Durant also has a chance to go down as a historically great statistical player. He is obviously on pace to score about as many points as anyone ever. Durant’s game is still evolving though so it’s tough to know if he will be able to sustain being such a high-scorer later in his career.
To do this he will have to start going into the post more. He started doing this some last season and even implemented Dirk’s patented stepback jumper. If Durant can learn more from Dirk and develop the kind of post-up game Dirk has had these past few seasons, that would seem the most likely way to keep scoring at the clip he has been.
The top five scorers in NBA history right now are Kareem, Mailman, Jordan, Wilt and Kobe in that order. LeBron has a good shot to get into the top five by the end of his career. If Durant plays long enough, he has a really good chance to pass Malone and get within striking distance of Kareem or wherever Kobe ends up.
The other factor in determining Durant’s greatness is how good of a shooter he is. He has a legitimate chance to go down being remembered as the best shooter to ever play in the NBA. It’s something that isn’t debated about as much really because it’s hard to say what constitutes being the best shooter ever is.
We have Reggie Miller and Ray Allen who are known as the best 3-point shooters ever. Then there’s Bird, Dirk, Maravich and Nash who are often in the conversation. You can even make a case for a player like Steve Kerr as one of the best shooters ever.

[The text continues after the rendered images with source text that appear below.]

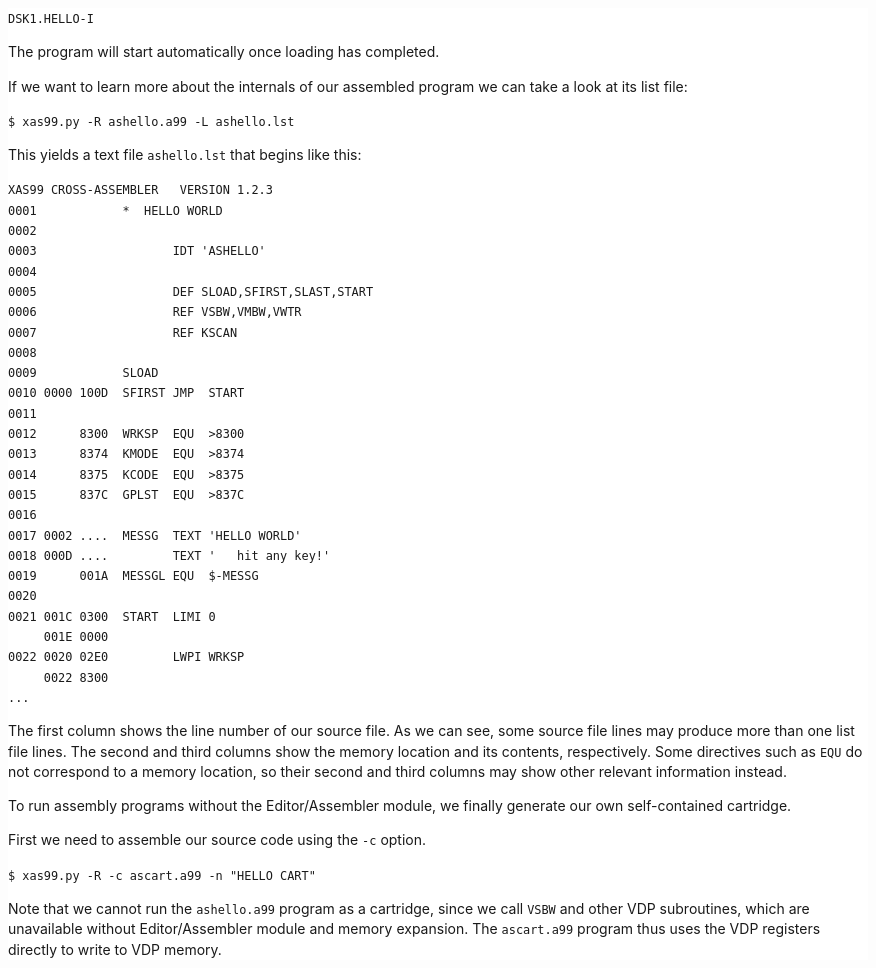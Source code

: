     DSK1.HELLO-I

The program will start automatically once loading has completed.

If we want to learn more about the internals of our assembled program we can
take a look at its list file: 

    $ xas99.py -R ashello.a99 -L ashello.lst

This yields a text file `ashello.lst` that begins like this:

    XAS99 CROSS-ASSEMBLER   VERSION 1.2.3
    0001            *  HELLO WORLD
    0002            
    0003                   IDT 'ASHELLO'
    0004            
    0005                   DEF SLOAD,SFIRST,SLAST,START
    0006                   REF VSBW,VMBW,VWTR
    0007                   REF KSCAN
    0008            
    0009            SLOAD
    0010 0000 100D  SFIRST JMP  START
    0011            
    0012      8300  WRKSP  EQU  >8300
    0013      8374  KMODE  EQU  >8374
    0014      8375  KCODE  EQU  >8375
    0015      837C  GPLST  EQU  >837C
    0016            
    0017 0002 ....  MESSG  TEXT 'HELLO WORLD'
    0018 000D ....         TEXT '   hit any key!'
    0019      001A  MESSGL EQU  $-MESSG
    0020            
    0021 001C 0300  START  LIMI 0
         001E 0000 
    0022 0020 02E0         LWPI WRKSP
         0022 8300
    ...

The first column shows the line number of our source file.  As we can see, some
source file lines may produce more than one list file lines.  The second and
third columns show the memory location and its contents, respectively.  Some
directives such as `EQU` do not correspond to a memory location, so their
second and third columns may show other relevant information instead.

To run assembly programs without the Editor/Assembler module, we finally
generate our own self-contained cartridge.

First we need to assemble our source code using the `-c` option.

    $ xas99.py -R -c ascart.a99 -n "HELLO CART"

Note that we cannot run the `ashello.a99` program as a cartridge, since we call
`VSBW` and other VDP subroutines, which are unavailable without Editor/Assembler
module and memory expansion.  The `ascart.a99` program thus uses the VDP
registers directly to write to VDP memory.
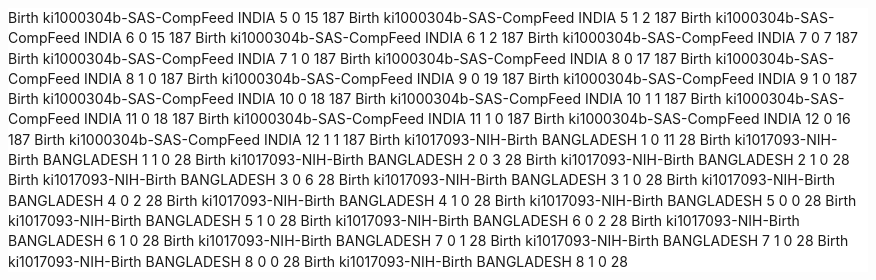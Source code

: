 Birth       ki1000304b-SAS-CompFeed    INDIA                          5                 0       15     187
Birth       ki1000304b-SAS-CompFeed    INDIA                          5                 1        2     187
Birth       ki1000304b-SAS-CompFeed    INDIA                          6                 0       15     187
Birth       ki1000304b-SAS-CompFeed    INDIA                          6                 1        2     187
Birth       ki1000304b-SAS-CompFeed    INDIA                          7                 0        7     187
Birth       ki1000304b-SAS-CompFeed    INDIA                          7                 1        0     187
Birth       ki1000304b-SAS-CompFeed    INDIA                          8                 0       17     187
Birth       ki1000304b-SAS-CompFeed    INDIA                          8                 1        0     187
Birth       ki1000304b-SAS-CompFeed    INDIA                          9                 0       19     187
Birth       ki1000304b-SAS-CompFeed    INDIA                          9                 1        0     187
Birth       ki1000304b-SAS-CompFeed    INDIA                          10                0       18     187
Birth       ki1000304b-SAS-CompFeed    INDIA                          10                1        1     187
Birth       ki1000304b-SAS-CompFeed    INDIA                          11                0       18     187
Birth       ki1000304b-SAS-CompFeed    INDIA                          11                1        0     187
Birth       ki1000304b-SAS-CompFeed    INDIA                          12                0       16     187
Birth       ki1000304b-SAS-CompFeed    INDIA                          12                1        1     187
Birth       ki1017093-NIH-Birth        BANGLADESH                     1                 0       11      28
Birth       ki1017093-NIH-Birth        BANGLADESH                     1                 1        0      28
Birth       ki1017093-NIH-Birth        BANGLADESH                     2                 0        3      28
Birth       ki1017093-NIH-Birth        BANGLADESH                     2                 1        0      28
Birth       ki1017093-NIH-Birth        BANGLADESH                     3                 0        6      28
Birth       ki1017093-NIH-Birth        BANGLADESH                     3                 1        0      28
Birth       ki1017093-NIH-Birth        BANGLADESH                     4                 0        2      28
Birth       ki1017093-NIH-Birth        BANGLADESH                     4                 1        0      28
Birth       ki1017093-NIH-Birth        BANGLADESH                     5                 0        0      28
Birth       ki1017093-NIH-Birth        BANGLADESH                     5                 1        0      28
Birth       ki1017093-NIH-Birth        BANGLADESH                     6                 0        2      28
Birth       ki1017093-NIH-Birth        BANGLADESH                     6                 1        0      28
Birth       ki1017093-NIH-Birth        BANGLADESH                     7                 0        1      28
Birth       ki1017093-NIH-Birth        BANGLADESH                     7                 1        0      28
Birth       ki1017093-NIH-Birth        BANGLADESH                     8                 0        0      28
Birth       ki1017093-NIH-Birth        BANGLADESH                     8                 1        0      28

Durant could define the debate with what he has a chance to do in his career. To be as skilled as he is at 7-foot tall with the kind of range he has is unprecedented. It would be hard for him to touch Reggie or Ray in terms of career threes made but he has a relatively easy chance to become third on the all-time list (now held by Jason Kidd).
Durant is a career 88 percent free throw shooter as well and shot just under 50 percent from the field last season. If he can string together some 50-40-90 shooting seasons while still scoring as much as he does, it will become tough to argue that he isn’t the greatest shooter ever.

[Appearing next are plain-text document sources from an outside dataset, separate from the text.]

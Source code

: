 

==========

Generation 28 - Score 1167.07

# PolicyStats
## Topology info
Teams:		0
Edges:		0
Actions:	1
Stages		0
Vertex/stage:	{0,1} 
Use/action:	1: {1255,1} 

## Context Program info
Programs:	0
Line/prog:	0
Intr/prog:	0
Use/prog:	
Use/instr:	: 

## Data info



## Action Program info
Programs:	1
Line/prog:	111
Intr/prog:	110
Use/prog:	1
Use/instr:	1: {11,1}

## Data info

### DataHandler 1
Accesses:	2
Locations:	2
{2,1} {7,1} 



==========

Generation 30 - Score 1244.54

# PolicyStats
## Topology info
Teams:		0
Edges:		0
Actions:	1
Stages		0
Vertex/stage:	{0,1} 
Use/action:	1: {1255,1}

So let’s say Durant wins like three NBA titles, retires as the league’s third all-time leading scorer, top five in points per game for his career and makes the third most threes all-time, that would put him right up there with some of the greats of all-time.
Again, it’s early and that’s a lot of pressure and expectations to meet but I kind of see that as his relatively conceivable ceiling. He’d end up right around Duncan-Shaq-Moses-West in the greatest of all-time rankings. I’d be good with that.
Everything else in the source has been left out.